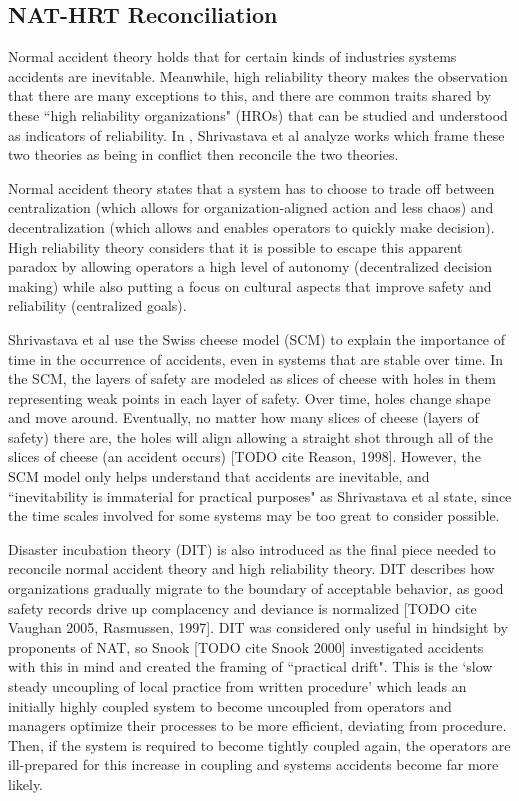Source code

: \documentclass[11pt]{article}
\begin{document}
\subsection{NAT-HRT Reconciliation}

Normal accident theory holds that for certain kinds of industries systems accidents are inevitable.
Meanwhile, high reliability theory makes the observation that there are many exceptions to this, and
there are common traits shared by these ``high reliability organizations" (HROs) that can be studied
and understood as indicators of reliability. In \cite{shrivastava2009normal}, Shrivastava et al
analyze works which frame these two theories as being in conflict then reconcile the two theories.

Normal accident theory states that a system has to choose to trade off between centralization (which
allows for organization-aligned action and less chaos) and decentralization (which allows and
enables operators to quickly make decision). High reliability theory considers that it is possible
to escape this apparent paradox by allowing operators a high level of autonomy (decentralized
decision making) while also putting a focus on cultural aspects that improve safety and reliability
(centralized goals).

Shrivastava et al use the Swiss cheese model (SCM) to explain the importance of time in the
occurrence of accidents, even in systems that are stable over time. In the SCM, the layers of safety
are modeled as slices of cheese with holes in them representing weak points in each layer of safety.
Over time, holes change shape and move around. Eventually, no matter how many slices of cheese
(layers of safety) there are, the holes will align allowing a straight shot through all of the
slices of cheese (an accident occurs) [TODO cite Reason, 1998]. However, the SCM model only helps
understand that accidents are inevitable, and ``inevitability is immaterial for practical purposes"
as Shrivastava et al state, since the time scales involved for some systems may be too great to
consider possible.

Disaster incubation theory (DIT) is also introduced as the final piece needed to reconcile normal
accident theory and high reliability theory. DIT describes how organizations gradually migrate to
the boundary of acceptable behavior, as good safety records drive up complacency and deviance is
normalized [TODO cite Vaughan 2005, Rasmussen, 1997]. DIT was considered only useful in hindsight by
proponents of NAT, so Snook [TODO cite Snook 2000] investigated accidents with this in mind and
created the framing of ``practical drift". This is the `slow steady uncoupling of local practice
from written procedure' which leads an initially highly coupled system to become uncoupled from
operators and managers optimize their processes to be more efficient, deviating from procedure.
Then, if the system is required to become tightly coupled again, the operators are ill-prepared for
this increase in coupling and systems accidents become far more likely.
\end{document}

--

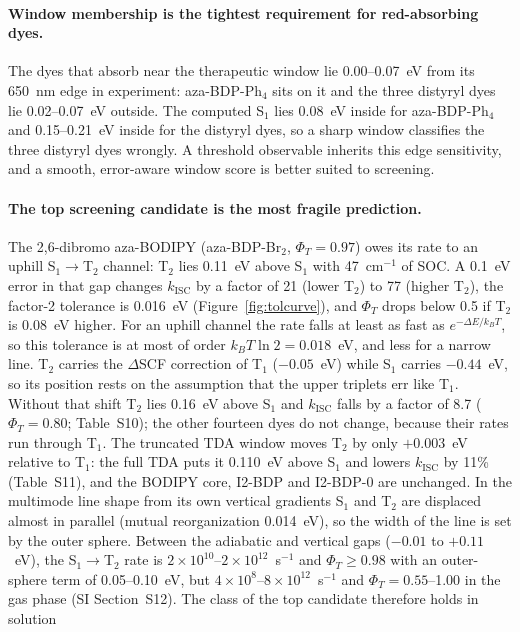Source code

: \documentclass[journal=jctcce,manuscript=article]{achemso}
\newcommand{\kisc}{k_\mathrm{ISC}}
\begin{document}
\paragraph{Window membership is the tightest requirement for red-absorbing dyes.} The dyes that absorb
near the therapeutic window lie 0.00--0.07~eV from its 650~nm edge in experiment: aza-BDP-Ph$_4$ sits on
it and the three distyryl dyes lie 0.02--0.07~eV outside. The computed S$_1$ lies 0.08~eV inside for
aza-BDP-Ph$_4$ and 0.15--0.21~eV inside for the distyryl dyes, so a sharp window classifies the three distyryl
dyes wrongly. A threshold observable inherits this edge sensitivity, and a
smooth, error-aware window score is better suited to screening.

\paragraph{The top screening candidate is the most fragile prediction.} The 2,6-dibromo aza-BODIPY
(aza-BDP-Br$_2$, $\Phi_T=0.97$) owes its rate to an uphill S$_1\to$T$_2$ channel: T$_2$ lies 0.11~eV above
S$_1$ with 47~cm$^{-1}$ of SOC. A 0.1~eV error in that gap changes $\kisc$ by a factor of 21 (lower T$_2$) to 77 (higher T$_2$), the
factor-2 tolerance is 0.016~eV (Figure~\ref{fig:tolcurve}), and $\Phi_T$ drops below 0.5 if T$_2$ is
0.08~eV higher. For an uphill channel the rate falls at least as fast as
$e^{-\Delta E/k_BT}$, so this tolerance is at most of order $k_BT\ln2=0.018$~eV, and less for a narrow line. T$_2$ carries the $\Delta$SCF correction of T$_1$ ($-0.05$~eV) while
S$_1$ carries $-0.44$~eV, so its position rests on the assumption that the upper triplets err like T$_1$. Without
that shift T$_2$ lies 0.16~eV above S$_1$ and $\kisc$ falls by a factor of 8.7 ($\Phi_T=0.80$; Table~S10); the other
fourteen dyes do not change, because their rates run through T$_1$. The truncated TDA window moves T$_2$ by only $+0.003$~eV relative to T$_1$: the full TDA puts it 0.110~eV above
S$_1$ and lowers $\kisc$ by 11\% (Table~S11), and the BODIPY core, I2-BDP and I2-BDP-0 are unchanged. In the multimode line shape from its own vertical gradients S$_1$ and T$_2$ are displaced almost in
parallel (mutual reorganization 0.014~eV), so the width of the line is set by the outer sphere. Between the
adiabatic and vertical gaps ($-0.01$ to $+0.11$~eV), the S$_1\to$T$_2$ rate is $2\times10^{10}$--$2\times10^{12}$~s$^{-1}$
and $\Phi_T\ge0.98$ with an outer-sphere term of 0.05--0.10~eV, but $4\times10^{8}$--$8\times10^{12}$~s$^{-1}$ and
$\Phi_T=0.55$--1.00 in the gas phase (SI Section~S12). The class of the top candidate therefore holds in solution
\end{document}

--

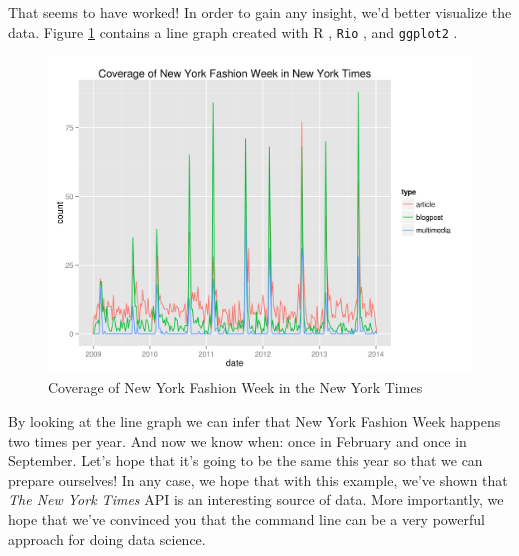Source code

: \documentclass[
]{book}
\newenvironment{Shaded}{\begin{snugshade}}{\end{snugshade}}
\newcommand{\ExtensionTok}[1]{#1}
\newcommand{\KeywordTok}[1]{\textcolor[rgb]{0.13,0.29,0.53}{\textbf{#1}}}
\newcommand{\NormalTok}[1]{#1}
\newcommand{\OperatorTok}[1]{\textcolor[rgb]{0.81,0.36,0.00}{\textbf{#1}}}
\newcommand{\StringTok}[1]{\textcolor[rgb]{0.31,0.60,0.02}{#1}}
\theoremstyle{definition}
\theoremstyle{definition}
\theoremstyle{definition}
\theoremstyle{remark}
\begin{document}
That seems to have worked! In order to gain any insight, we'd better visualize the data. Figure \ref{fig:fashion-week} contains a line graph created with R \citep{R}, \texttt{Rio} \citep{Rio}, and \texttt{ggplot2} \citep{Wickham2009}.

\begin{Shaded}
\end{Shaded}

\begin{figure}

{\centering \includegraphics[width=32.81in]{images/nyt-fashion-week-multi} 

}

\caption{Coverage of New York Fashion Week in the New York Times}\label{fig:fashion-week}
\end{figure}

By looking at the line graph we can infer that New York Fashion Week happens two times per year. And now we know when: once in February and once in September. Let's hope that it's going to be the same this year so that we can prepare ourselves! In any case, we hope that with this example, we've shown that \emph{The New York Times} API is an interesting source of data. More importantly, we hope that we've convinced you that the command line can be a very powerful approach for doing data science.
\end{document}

_Required action_.
In the entries above, find each line with the word "distyryl" and return it.

_Solution_.
it and the three distyryl dyes lie 0.02--0.07~eV outside. The computed S$_1$ lies 0.08~eV inside for
aza-BDP-Ph$_4$ and 0.15--0.21~eV inside for the distyryl dyes, so a sharp window classifies the three distyryl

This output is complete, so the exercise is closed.